Kashi, VP;Ortega, SB;Karandikar, NJ;

Experimental autoimmune encephalomyelitis (EAE) is a well-established murine model of multiple sclerosis, an immune-mediated demyelinating disorder of the central nervous system (CNS). We have previously shown that CNS-specific CD8+ T cells (CNS-CD8+) ameliorate EAE, at least in part through modulation of CNS-specific CD4+ T cell responses. In this study, we show that CNS-CD8+ also modulate the function of CD11c+ dendritic cells (DC), but not other APCs such as CD11b+ monocytes or B220+ B cells. DC from mice receiving either myelin oligodendrocyte glycoprotein-specific CD8+ (MOG-CD8+) or proteolipid protein-specific CD8+ (PLP-CD8+) T cells were rendered inefficient in priming T cell responses from nave CD4+ T cells (OT-II) or supporting recall responses from CNS-specific CD4+ T cells. CNS-CD8+ did not alter DC subset distribution or MHC class II and CD86 expression, suggesting that DC maturation was not affected. However, the cytokine profile of DC from CNS-CD8+ recipients showed lower IL-12 and higher IL-10 production. These functions were not modulated in the absence of immunization with CD8-cognate antigen, suggesting an antigen-specific mechanism likely requiring CNS-CD8-DC interaction.
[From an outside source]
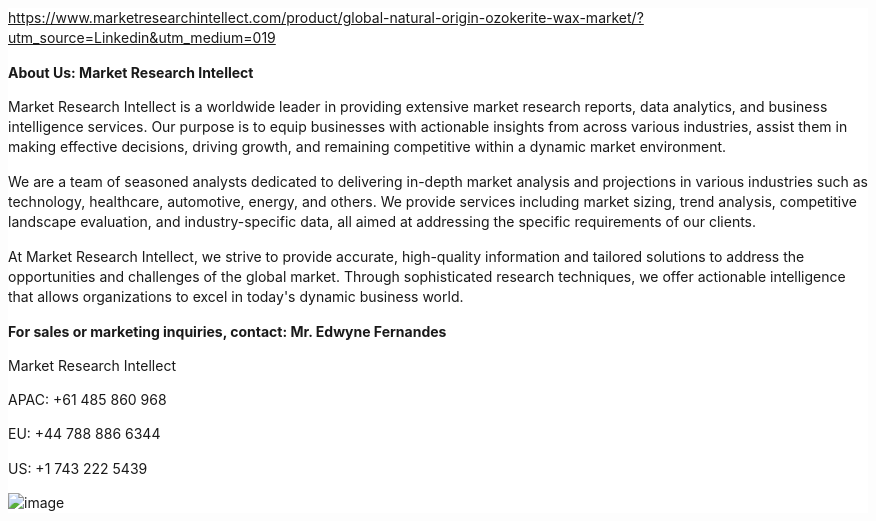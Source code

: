 <a href="https://www.marketresearchintellect.com/product/global-natural-origin-ozokerite-wax-market/?utm_source=Linkedin&utm_medium=019">https://www.marketresearchintellect.com/product/global-natural-origin-ozokerite-wax-market/?utm_source=Linkedin&utm_medium=019</a></p><p><strong>About Us: Market Research Intellect</strong></p><p>Market Research Intellect is a worldwide leader in providing extensive market research reports, data analytics, and business intelligence services. Our purpose is to equip businesses with actionable insights from across various industries, assist them in making effective decisions, driving growth, and remaining competitive within a dynamic market environment.</p><p>We are a team of seasoned analysts dedicated to delivering in-depth market analysis and projections in various industries such as technology, healthcare, automotive, energy, and others. We provide services including market sizing, trend analysis, competitive landscape evaluation, and industry-specific data, all aimed at addressing the specific requirements of our clients.</p><p>At Market Research Intellect, we strive to provide accurate, high-quality information and tailored solutions to address the opportunities and challenges of the global market. Through sophisticated research techniques, we offer actionable intelligence that allows organizations to excel in today's dynamic business world.</p><p><strong>For sales or marketing inquiries, contact: Mr. Edwyne Fernandes</strong></p><p>Market Research Intellect</p><p>APAC: +61 485 860 968</p><p>EU: +44 788 886 6344</p><p>US: +1 743 222 5439</p><p><a title="" href=""></a></p><p><a title="" href=""></a></p><p><a title="" href=""></a></p><p><a title="" href=""></a></p><p><a title="" href=""></a></p><p><a title="" href=""></a></p><p><a title="" href=""></a></p>
![image](https://github.com/user-attachments/assets/db514677-dac7-4f45-8b8c-96593f0e19ad)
Interestingly, blockade of IL-10 in vitro rescued CD4+ proliferation and in vivo expression of IL-10 was necessary for the suppression of EAE by MOG-CD8+. These studies demonstrate a complex interplay between CNS-specific CD8+ T cells, DC and pathogenic CD4+ T cells, with important implications for therapeutic interventions in this disease.